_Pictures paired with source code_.
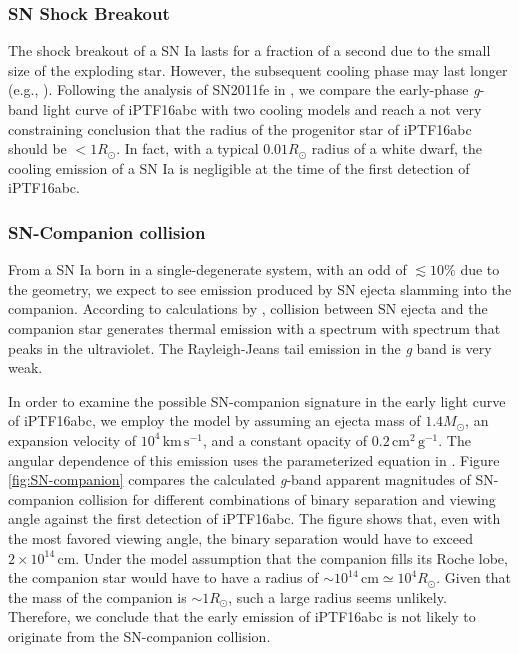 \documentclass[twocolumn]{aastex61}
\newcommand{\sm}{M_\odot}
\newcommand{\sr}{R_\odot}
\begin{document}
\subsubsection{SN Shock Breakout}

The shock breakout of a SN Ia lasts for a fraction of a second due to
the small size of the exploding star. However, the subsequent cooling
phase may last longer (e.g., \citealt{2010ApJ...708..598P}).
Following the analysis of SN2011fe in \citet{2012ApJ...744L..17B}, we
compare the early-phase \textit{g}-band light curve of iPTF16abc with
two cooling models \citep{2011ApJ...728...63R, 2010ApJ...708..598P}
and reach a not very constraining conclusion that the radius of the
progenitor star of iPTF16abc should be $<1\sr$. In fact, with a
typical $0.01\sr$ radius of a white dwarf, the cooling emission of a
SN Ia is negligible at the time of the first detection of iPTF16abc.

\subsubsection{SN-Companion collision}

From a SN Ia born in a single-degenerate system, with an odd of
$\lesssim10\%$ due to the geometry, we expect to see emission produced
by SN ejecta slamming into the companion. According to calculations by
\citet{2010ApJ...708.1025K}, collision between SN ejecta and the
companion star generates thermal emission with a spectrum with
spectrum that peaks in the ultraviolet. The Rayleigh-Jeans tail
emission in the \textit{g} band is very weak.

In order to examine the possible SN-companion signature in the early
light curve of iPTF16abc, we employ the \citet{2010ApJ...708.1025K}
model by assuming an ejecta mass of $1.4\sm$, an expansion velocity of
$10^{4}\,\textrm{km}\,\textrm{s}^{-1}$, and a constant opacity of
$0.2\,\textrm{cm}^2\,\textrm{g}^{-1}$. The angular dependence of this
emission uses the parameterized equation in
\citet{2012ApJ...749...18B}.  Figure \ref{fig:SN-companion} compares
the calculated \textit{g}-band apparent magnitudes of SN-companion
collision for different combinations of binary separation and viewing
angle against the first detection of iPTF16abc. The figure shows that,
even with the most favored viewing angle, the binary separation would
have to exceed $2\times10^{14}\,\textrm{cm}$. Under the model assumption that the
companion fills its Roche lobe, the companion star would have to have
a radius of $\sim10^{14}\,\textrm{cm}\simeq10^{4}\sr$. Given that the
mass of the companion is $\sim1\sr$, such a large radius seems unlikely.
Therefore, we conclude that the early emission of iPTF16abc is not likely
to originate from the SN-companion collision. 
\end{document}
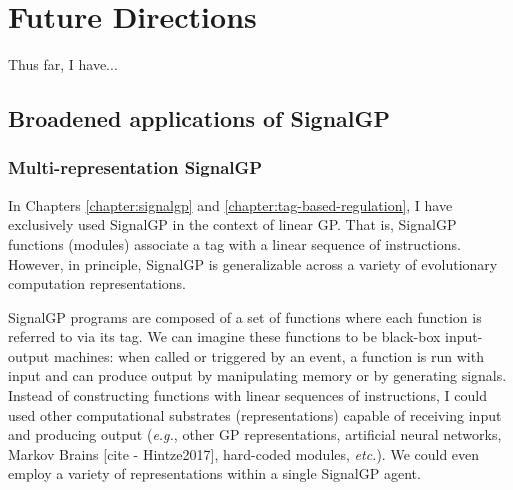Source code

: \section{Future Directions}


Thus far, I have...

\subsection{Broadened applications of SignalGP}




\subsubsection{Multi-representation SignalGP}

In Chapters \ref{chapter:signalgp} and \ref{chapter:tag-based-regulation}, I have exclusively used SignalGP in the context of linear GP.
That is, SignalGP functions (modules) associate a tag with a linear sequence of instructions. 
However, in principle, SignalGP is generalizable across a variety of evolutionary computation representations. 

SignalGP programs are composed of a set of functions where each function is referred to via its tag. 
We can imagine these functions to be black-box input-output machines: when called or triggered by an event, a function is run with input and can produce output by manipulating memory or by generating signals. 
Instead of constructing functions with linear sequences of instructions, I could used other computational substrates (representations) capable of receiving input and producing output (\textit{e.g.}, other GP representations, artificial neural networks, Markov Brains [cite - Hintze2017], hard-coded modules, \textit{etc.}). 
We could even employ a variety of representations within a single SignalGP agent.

...

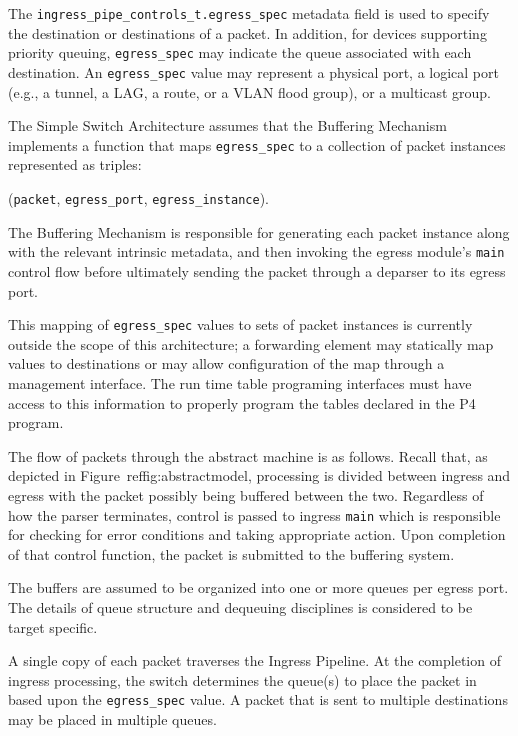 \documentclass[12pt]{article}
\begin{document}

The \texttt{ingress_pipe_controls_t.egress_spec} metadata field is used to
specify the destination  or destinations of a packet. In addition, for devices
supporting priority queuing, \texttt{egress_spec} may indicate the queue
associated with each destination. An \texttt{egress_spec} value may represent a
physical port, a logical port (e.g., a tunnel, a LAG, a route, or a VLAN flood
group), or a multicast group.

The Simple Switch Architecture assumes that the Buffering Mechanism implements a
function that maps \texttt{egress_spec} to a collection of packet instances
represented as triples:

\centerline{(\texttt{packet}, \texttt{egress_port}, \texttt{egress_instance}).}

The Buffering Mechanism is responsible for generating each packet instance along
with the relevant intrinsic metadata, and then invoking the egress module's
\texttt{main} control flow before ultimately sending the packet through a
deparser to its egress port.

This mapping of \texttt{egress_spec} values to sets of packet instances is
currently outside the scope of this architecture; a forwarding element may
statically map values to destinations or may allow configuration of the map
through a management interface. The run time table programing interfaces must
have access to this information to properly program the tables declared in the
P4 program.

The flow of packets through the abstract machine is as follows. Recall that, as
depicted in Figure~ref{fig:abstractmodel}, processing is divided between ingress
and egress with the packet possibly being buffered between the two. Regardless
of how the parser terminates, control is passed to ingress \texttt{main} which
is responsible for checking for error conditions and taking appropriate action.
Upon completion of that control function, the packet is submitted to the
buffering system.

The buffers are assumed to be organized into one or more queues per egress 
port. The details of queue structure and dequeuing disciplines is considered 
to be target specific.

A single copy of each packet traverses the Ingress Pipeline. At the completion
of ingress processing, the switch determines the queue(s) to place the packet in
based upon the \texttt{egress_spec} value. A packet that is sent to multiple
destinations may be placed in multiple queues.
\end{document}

_Exercise_. In the entries above, find each line with the word "responsible" and copy it.

_Answer space_.
The Buffering Mechanism is responsible for generating each packet instance along
is responsible for checking for error conditions and taking appropriate action.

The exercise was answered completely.